雇われているのは特殊部隊や軍隊にいた者たちを中心に、最近は給料が安くて済むフィリピンやフィジーなどの出身者が米国のPMCと契約をしている。「死の商人」と言う言葉があるが、PMCはまさにそれで、戦争の隙間を縫ってビジネスをする。これらの会社は途上国政府との契約も受ける。これは止まらない。

『昭』は、田中角栄を支え、越山会の女王と呼ばれた佐藤昭を、その娘が描いた本だ。田中角栄を描いた部分は実におもしろかったが、気が滅入るのは佐藤昭の晩年の寂しい姿とその娘の無茶苦茶な生き方だ。あれだけ強烈な人間のそばにいると、周りはおかしくなるのが当然かもしれない。

田中角栄の金庫番であり、愛人でもあった佐藤昭に送った手紙は、彼女の死後、金庫から見つかった。これは昨年『文芸春秋』に発表されたものだが、2人の濃密な関係が出ていてすごい。昭が角栄に対して相当強い立場にあったことがよくわかる。そのうえ、ひらがなが多かったり漢字に間違いがあったりして、愛すべき文章だ。

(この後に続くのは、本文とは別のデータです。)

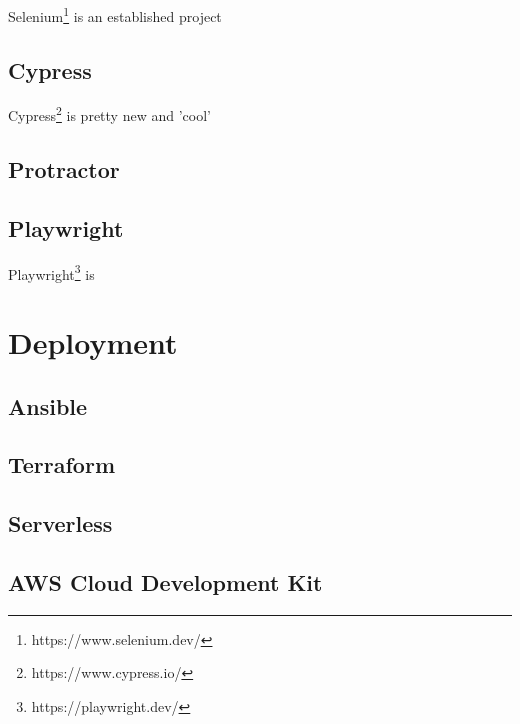 Selenium\footnote{https://www.selenium.dev/} is an established project

\subsection{Cypress}

Cypress\footnote{https://www.cypress.io/} is pretty new and 'cool' 

\subsection{Protractor}

\subsection{Playwright}

Playwright\footnote{https://playwright.dev/} is


\section{Deployment}

\subsection{Ansible}
\subsection{Terraform}
\subsection{Serverless}
\subsection{AWS Cloud Development Kit}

金庫には娘宛に海外から送った絵葉書もあった。1974年に総理大臣としてASEAN5ヶ国を訪問し、各国から1枚ずつハガキを送っている。そのマメさ。娘が「ジュリーのサインが欲しい」というと、どこからともなく、色紙がやってくる。角栄の事務所で「算数がわからない」と言うと、昭はそばにいた青年をつかまえて「この人、すごく頭がいいから、教えてもらいなさい」と言って、鳩山邦夫を紹介する。24歳の時、喫茶店をやりたいと言えば、ポンと金を用意してもらう。それではおかしくなるのが当たり前だ。この本には彼女と角栄や母が写った写真がこれでもかと載っていて、これも痛い。

田中角栄には神楽坂の芸者、辻和子という愛人もいて、彼女が書いた『熱情 田中角栄をとりこにした芸者』という本があった。こちらは素直に感動した記憶があるのだが。